From my meticulous tracking, I also knew I wasn’t getting enough calories, clocking in below 1,000 on my low-carb days. My period was way late, a sign my body had shifted into survival mode.

A green bowl of brown eggs sits on a wood table.
I got so, sick. of. eggs.

The crash

I muscled through to the end of the six-week program. By all accounts, I’d been a model student. I’d lost pounds and inches. I also felt like I was starving.

The end of the diet coincided with Christmas, and cookies were everywhere. I was tired of counting grams and turning down what I wanted. It was the perfect storm, and I rebounded hard.

For the next few months, I frequently ate past the point of fullness. At times, I felt almost frantic about eating all the foods I’d been missing.

My goal jeans went back to the high shelf in the closet, and my pants grew tighter. Like so many before me, I gained back what I’d lost and then some. I had joined the ranks of yo-yo dieters. 

I couldn’t help but feel shame. Shame that I didn’t trust my instincts and bail when I started to obsess. Shame that with all my knowledge and experience, I’d fallen into a trap I’d warned other people about. Shame that I’d punished my body like this. 

What I learned

I don’t share my story to dissuade you from eating low-carb, trying macro-counting or carb-cycling, or even seeking to lose weight. I believe you have the right to be satisfied (or not) with your body and the right to change (or not) how you’re eating. (Read: Let’s Talk About Weight.)

I share my story because I learned a lot about myself in this process, and there might be something in those lessons that could help you too.

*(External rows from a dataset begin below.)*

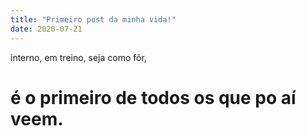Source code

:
 ```yaml
---
title: "Primeiro post da minha vida!"
date: 2020-07-21
---
```


interno, em treino, seja como fôr,
# é o primeiro de todos os que po aí veem.
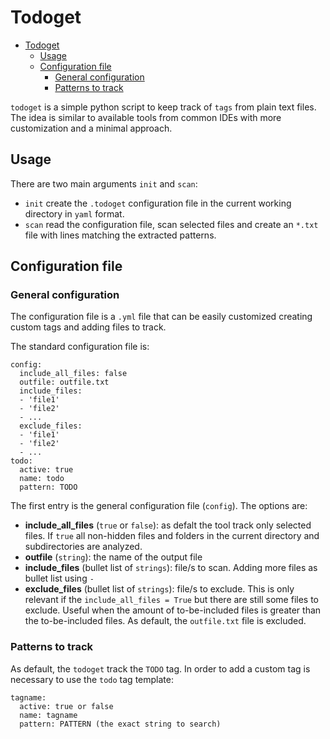 # Todoget

- [Todoget](#todoget)
  - [Usage](#usage)
  - [Configuration file](#configuration-file)
    - [General configuration](#general-configuration)
    - [Patterns to track](#patterns-to-track)

`todoget` is a simple python script to keep track of `tags` from plain text files. The idea is similar to available tools from common IDEs with more customization and a minimal approach.

## Usage

There are two main arguments `init` and `scan`:

- `init` create the `.todoget` configuration file in the current working directory in `yaml` format.
- `scan` read the configuration file, scan selected files and create an `*.txt` file with lines matching the extracted patterns.

## Configuration file

### General configuration

The configuration file is a `.yml` file that can be easily customized creating custom tags and adding files to track.

The standard configuration file is:

```
config:
  include_all_files: false
  outfile: outfile.txt
  include_files:
  - 'file1'
  - 'file2'
  - ...
  exclude_files:
  - 'file1'
  - 'file2'
  - ...
todo:
  active: true
  name: todo
  pattern: TODO
```

The first entry is the general configuration file (`config`). The options are:

- **include_all_files** (`true` or `false`): as defalt the tool track only selected files. If `true` all non-hidden files and folders in the current directory and subdirectories are analyzed.
- **outfile** (`string`): the name of the output file
- **include_files** (bullet list of `strings`): file/s to scan. Adding more files as bullet list using `-`
- **exclude_files** (bullet list of `strings`): file/s to exclude. This is only relevant if the `include_all_files = True` but there are still some files to exclude. Useful when the amount of to-be-included files is greater than the to-be-included files. As default, the `outfile.txt` file is excluded.

### Patterns to track

As default, the `todoget` track the `TODO` tag. In order to add a custom tag is necessary to use the `todo` tag template:

```
tagname:
  active: true or false
  name: tagname
  pattern: PATTERN (the exact string to search)
```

Lesson #1: For me, food tracking is triggering. There is evidence that some people who track eating (or fitness) are at higher risk for fixating on their diets and restricting their intake–yet other research doesn’t find this. In other words, it’s individual. I know that logging what I eat makes me preoccupied with food, and that isn’t healthy.

Lesson #2: For me, low-carb eating is miserable. The longer I’m a dietitian, the more I believe that different ways of eating work for different people. One person’s perfect plan is another one’s exercise in deprivation and denial. Some people thrive on a mostly meat-and-veggies diet. But so many of my favorite foods are rich in carbohydrates, from berries and oatmeal to pasta and cookies. I don’t want to live in a world where I can only have those foods on “cheat days”. (I don’t want to live in a world where I have to “cheat” at all.)

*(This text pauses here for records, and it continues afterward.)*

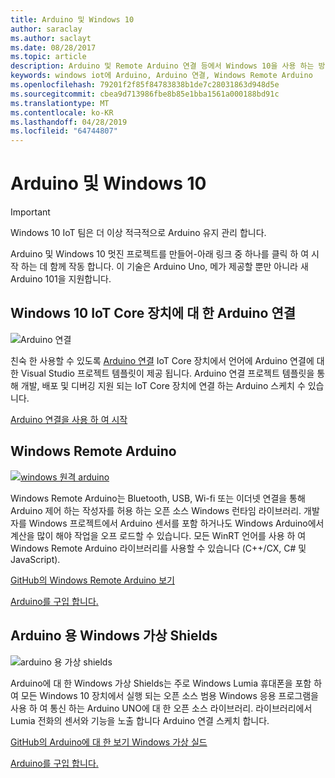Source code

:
 ```yaml
---
title: Arduino 및 Windows 10
author: saraclay
ms.author: saclayt
ms.date: 08/28/2017
ms.topic: article
description: Arduino 및 Remote Arduino 연결 등에서 Windows 10을 사용 하는 방법에 알아봅니다.
keywords: windows iot에 Arduino, Arduino 연결, Windows Remote Arduino
ms.openlocfilehash: 79201f2f85f84783838b1de7c28031863d948d5e
ms.sourcegitcommit: cbea9d713986fbe8b85e1bba1561a000188bd91c
ms.translationtype: MT
ms.contentlocale: ko-KR
ms.lasthandoff: 04/28/2019
ms.locfileid: "64744807"
---
```

# <a name="arduino-and-windows-10"></a>Arduino 및 Windows 10

> [!IMPORTANT]
> Windows 10 IoT 팀은 더 이상 적극적으로 Arduino 유지 관리 합니다.

Arduino 및 Windows 10 멋진 프로젝트를 만들어-아래 링크 중 하나를 클릭 하 여 시작 하는 데 함께 작동 합니다. 이 기술은 Arduino Uno, 메가 제공할 뿐만 아니라 새 Arduino 101을 지원합니다.

## <a name="arduino-wiring-for-windows-10-iot-core-devices"></a>Windows 10 IoT Core 장치에 대 한 Arduino 연결

![Arduino 연결](../media/ArduinoAndWindows10/Lighning_0.png)

친숙 한 사용할 수 있도록 [Arduino 연결](https://www.arduino.cc/en/Reference/HomePage) IoT Core 장치에서 언어에 Arduino 연결에 대 한 Visual Studio 프로젝트 템플릿이 제공 됩니다. Arduino 연결 프로젝트 템플릿을 통해 개발, 배포 및 디버깅 지원 되는 IoT Core 장치에 연결 하는 Arduino 스케치 수 있습니다.
    
[Arduino 연결을 사용 하 여 시작](ArduinoWiring.md)   

## <a name="windows-remote-arduino"></a>Windows Remote Arduino

[![windows 원격 arduino](../media/ArduinoAndWindows10/WindowsPhone_0.png)](https://github.com/ms-iot/remote-wiring)

Windows Remote Arduino는 Bluetooth, USB, Wi-fi 또는 이더넷 연결을 통해 Arduino 제어 하는 작성자를 허용 하는 오픈 소스 Windows 런타임 라이브러리. 개발자를 Windows 프로젝트에서 Arduino 센서를 포함 하거나도 Windows Arduino에서 계산을 많이 해야 작업을 오프 로드할 수 있습니다. 모든 WinRT 언어를 사용 하 여 Windows Remote Arduino 라이브러리를 사용할 수 있습니다 (C++/CX, C# 및 JavaScript).

[GitHub의 Windows Remote Arduino 보기](https://github.com/ms-iot/remote-wiring)

[Arduino를 구입 합니다.](http://store-usa.arduino.cc/)
</div>
</div>

## <a name="windows-virtual-shields-for-arduino"></a>Arduino 용 Windows 가상 Shields

![arduino 용 가상 shields](../media/ArduinoAndWindows10/Arduino_1.png)

Arduino에 대 한 Windows 가상 Shields는 주로 Windows Lumia 휴대폰을 포함 하 여 모든 Windows 10 장치에서 실행 되는 오픈 소스 범용 Windows 응용 프로그램을 사용 하 여 통신 하는 Arduino UNO에 대 한 오픈 소스 라이브러리. 라이브러리에서 Lumia 전화의 센서와 기능을 노출 합니다 Arduino 연결 스케치 합니다.

[GitHub의 Arduino에 대 한 보기 Windows 가상 실드](https://github.com/ms-iot/virtual-shields-arduino)

[Arduino를 구입 합니다.](http://store-usa.arduino.cc/)
</div>
</div>
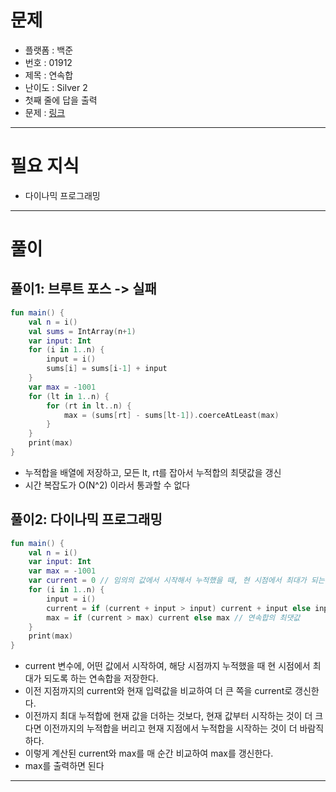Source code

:# 문제
- 플랫폼 : 백준
- 번호 : 01912
- 제목 : 연속합
- 난이도 : Silver 2
- 첫째 줄에 답을 출력
- 문제 : <a href="https://www.acmicpc.net/problem/1912" target="_blank">링크</a>

---

# 필요 지식
- 다이나믹 프로그래밍

---

# 풀이
## 풀이1: 브루트 포스 -> 실패
```kotlin
fun main() {
    val n = i()
    val sums = IntArray(n+1)
    var input: Int
    for (i in 1..n) {
        input = i()
        sums[i] = sums[i-1] + input
    }
    var max = -1001
    for (lt in 1..n) {
        for (rt in lt..n) {
            max = (sums[rt] - sums[lt-1]).coerceAtLeast(max)
        }
    }
    print(max)
}
```
- 누적합을 배열에 저장하고, 모든 lt, rt를 잡아서 누적합의 최댓값을 갱신
- 시간 복잡도가 O(N^2) 이라서 통과할 수 없다

## 풀이2: 다이나믹 프로그래밍
```kotlin
fun main() {
    val n = i()
    var input: Int
    var max = -1001
    var current = 0 // 임의의 값에서 시작해서 누적했을 때, 현 시점에서 최대가 되는 연속합
    for (i in 1..n) {
        input = i()
        current = if (current + input > input) current + input else input
        max = if (current > max) current else max // 연속합의 최댓값
    }
    print(max)
}
```
- current 변수에, 어떤 값에서 시작하여, 해당 시점까지 누적했을 때 현 시점에서 최대가 되도록 하는 연속합을 저장한다.
- 이전 지점까지의 current와 현재 입력값을 비교하여 더 큰 쪽을 current로 갱신한다.
- 이전까지 최대 누적합에 현재 값을 더하는 것보다, 현재 값부터 시작하는 것이 더 크다면 이전까지의 누적합을 버리고 현재 지점에서 누적합을 시작하는 것이 더 바람직하다.
- 이렇게 계산된 current와 max를 매 순간 비교하여 max를 갱신한다.
- max를 출력하면 된다

---
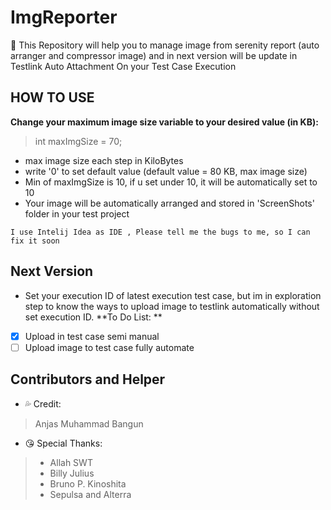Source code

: # ImgReporter
:art: This Repository will help you to manage image from serenity report (auto arranger and compressor image) and in next version will be update in Testlink Auto Attachment On your Test Case Execution

## HOW TO USE
**Change your maximum image size variable to your desired value (in KB):**
>int maxImgSize = 70;
* max image size each step in KiloBytes
* write '0' to set default value (default value = 80 KB, max image size) 
* Min of maxImgSize is 10, if u set under 10, it will be automatically set to 10
* Your image will be automatically arranged and stored in 'ScreenShots' folder in your test project
```
I use Intelij Idea as IDE , Please tell me the bugs to me, so I can fix it soon
```


## Next Version
* Set your execution ID of latest execution test case, but im in exploration step to know the ways to upload image to testlink automatically without set execution ID.
**To Do List: **
- [x] Upload in test case semi manual
- [ ] Upload image to test case fully automate

## Contributors and Helper
- :sweat_drops: Credit:
> Anjas Muhammad Bangun

- :kissing_heart: Special Thanks:
> - Allah SWT
> - Billy Julius
> - Bruno P. Kinoshita
> - Sepulsa and Alterra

Lesson #3: For me, no jeans are worth it. Walking around in my goal jeans utterly desperate for an apple was an all-time low, and one I never want to repeat. Following this experience, I decided it was the last “diet” I’d ever go on, the last time I’d make changes that feel extreme to me.

I’m sure I’ll continue to adjust what and how I eat, as I figure out what feels best as I get older. But being in larger pants, able to eat foods I enjoy and not fixate on the grams of carbohydrate in an apple or piece of cake, is a trade-off I’m 100 percent willing to make. 

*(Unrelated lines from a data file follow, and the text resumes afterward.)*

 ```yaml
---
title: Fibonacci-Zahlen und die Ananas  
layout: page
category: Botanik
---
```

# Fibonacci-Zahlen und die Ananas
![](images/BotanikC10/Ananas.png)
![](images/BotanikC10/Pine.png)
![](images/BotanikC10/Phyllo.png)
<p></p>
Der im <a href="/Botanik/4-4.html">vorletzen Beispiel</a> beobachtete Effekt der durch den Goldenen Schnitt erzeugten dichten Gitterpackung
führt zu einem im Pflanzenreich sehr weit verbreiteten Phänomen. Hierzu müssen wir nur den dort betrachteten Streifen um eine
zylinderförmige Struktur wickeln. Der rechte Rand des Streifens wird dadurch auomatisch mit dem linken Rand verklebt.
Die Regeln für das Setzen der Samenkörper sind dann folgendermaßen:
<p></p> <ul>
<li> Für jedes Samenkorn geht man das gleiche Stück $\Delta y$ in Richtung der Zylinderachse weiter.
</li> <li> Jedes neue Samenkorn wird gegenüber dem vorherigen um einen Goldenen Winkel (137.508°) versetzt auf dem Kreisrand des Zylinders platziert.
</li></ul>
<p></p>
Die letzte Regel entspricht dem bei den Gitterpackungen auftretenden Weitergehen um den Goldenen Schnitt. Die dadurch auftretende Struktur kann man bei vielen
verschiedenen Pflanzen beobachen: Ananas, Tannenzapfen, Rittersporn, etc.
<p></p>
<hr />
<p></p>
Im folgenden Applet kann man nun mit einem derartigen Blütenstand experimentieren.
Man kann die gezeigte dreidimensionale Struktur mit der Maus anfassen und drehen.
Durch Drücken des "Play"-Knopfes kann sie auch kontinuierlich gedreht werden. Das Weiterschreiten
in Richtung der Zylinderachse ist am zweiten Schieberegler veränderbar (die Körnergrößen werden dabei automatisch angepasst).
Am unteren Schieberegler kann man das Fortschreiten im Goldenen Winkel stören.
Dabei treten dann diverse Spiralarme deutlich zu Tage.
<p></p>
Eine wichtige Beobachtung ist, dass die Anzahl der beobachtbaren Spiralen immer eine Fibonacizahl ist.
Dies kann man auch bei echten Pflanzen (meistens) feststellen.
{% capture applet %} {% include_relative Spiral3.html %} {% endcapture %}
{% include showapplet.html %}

That said, I recognize that my goals were only aesthetic. I wasn’t trying to wean myself off diabetes medication or lower my blood pressure. I understand that some people may have health-related reasons for making changes to what they eat, and I respect that.

My message for you

This was my experience. Yours may be different. Nobody is the same. It’s okay if something works well for you and not for me. It’s okay if something feels right to your best friend but awful to you. There’s nothing wrong with you if your experience is different from someone else’s.

It’s also okay to bail on something you thought might be helpful but turns out to be harmful to your mental or physical health.

My approach has always been to share what works (and doesn’t) for me and my family, so you can make the decisions that feel good for you.

But I will tell you this: Be kind to yourself. That includes being kind to your body. Eating when you’re hungry is kind. Nourishing yourself so you have energy is kind. Enjoying your food is being kind. Starving yourself is not.